[Opening Exercise material section]

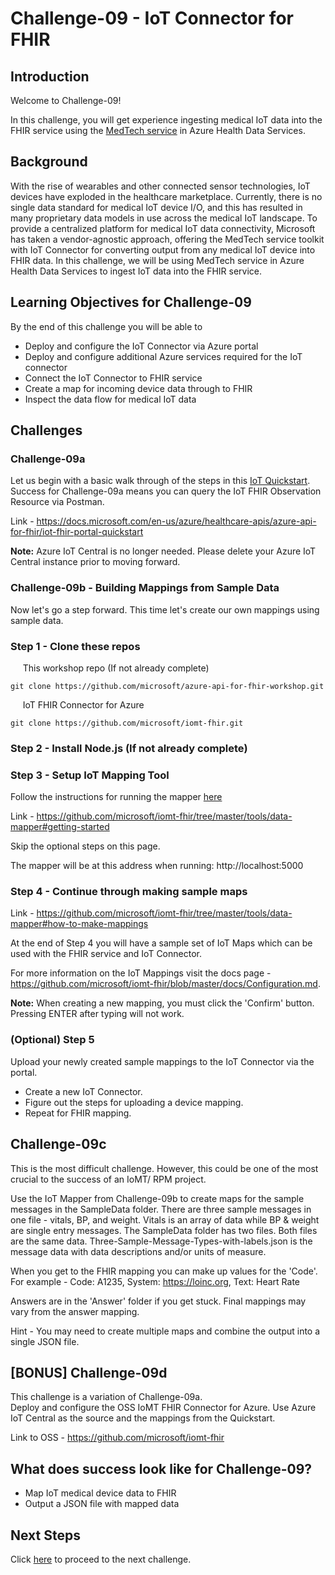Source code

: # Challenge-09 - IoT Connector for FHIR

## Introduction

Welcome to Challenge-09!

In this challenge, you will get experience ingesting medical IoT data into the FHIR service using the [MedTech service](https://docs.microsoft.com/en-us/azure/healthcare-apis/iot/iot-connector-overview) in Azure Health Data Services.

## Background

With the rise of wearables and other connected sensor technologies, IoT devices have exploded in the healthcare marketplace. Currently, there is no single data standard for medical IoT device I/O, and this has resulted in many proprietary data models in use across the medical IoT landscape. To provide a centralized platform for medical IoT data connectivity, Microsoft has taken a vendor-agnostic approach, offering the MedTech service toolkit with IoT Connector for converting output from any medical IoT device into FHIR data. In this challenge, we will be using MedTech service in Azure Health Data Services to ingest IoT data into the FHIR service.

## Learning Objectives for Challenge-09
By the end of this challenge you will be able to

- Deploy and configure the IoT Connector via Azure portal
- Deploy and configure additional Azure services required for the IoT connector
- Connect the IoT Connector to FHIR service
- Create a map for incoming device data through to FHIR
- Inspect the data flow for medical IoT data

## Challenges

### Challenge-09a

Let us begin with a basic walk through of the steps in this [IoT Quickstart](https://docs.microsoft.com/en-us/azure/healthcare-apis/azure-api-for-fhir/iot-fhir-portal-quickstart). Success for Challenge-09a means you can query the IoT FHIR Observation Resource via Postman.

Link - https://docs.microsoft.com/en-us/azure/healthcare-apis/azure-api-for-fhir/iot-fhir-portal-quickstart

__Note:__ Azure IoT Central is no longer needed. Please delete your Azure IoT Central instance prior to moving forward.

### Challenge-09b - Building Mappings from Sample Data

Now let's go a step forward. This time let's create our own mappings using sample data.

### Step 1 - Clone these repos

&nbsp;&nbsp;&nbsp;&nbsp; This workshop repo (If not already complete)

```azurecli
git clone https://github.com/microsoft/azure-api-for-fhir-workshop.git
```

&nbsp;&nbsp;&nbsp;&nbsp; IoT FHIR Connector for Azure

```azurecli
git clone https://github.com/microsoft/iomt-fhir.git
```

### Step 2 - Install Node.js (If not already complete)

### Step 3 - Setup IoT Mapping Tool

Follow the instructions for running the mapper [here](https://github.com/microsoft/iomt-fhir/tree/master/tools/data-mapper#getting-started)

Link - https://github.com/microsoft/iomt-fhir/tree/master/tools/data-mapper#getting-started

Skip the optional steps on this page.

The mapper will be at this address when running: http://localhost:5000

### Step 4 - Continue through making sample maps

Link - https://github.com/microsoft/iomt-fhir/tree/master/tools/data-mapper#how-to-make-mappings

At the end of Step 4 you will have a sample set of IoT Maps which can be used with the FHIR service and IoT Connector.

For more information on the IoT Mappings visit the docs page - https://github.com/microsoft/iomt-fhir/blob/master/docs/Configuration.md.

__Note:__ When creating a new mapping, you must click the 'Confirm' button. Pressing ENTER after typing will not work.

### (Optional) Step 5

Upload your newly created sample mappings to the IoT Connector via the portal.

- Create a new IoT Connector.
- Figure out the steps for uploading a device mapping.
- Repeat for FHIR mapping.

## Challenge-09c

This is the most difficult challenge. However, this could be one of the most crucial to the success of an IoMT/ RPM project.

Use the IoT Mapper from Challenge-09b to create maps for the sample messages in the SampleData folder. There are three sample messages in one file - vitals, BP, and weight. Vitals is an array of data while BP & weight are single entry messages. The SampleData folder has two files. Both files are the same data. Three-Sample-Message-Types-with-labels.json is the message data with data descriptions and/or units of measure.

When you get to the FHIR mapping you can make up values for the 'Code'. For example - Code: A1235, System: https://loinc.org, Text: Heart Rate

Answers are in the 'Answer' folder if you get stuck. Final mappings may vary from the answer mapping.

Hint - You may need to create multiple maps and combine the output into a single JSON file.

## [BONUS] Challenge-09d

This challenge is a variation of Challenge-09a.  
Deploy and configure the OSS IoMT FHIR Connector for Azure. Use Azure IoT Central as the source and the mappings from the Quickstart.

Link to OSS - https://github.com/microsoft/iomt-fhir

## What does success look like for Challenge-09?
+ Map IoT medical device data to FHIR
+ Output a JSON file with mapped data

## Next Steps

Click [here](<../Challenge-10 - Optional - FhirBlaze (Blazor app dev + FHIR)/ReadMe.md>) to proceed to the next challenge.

[Closing Exercise material section]
[Opening Exercise material section]

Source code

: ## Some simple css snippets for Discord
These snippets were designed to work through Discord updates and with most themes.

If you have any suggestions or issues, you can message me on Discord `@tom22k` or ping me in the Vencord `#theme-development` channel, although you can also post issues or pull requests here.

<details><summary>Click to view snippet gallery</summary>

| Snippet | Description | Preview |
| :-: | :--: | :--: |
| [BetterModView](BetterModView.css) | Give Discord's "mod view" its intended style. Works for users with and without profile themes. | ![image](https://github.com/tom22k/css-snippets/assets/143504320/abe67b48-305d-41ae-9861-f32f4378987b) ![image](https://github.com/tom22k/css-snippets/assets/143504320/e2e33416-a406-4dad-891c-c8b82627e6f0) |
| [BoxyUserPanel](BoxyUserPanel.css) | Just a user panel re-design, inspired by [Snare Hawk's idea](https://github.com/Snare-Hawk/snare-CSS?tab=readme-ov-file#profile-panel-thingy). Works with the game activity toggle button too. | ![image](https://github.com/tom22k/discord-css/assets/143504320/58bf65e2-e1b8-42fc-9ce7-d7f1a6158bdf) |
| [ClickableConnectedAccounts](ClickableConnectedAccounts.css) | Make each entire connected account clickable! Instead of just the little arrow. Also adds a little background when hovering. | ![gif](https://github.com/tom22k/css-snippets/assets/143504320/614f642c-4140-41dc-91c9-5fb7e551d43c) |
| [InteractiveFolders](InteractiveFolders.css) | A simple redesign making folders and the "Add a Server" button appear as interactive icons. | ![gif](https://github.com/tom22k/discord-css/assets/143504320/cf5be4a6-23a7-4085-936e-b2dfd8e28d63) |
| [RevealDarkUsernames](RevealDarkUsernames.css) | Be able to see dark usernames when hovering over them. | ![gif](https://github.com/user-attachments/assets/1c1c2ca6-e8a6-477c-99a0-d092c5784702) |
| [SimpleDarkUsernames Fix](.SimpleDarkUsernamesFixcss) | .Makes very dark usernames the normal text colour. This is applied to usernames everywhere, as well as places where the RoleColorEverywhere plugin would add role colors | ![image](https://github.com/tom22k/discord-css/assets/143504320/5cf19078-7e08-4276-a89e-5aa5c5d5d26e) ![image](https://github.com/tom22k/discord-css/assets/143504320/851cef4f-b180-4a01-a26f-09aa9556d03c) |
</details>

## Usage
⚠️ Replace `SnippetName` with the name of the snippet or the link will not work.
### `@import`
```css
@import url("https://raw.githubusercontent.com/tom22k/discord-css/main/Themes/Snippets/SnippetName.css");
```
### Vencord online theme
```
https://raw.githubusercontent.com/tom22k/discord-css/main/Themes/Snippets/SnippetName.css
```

[Closing Exercise material section]

Could you set down, exactly as written, the lines above between the one holding "In this challenge, you" and the one holding "## Background", inclusive, and nothing more?

In this challenge, you will get experience ingesting medical IoT data into the FHIR service using the [MedTech service](https://docs.microsoft.com/en-us/azure/healthcare-apis/iot/iot-connector-overview) in Azure Health Data Services.

## Background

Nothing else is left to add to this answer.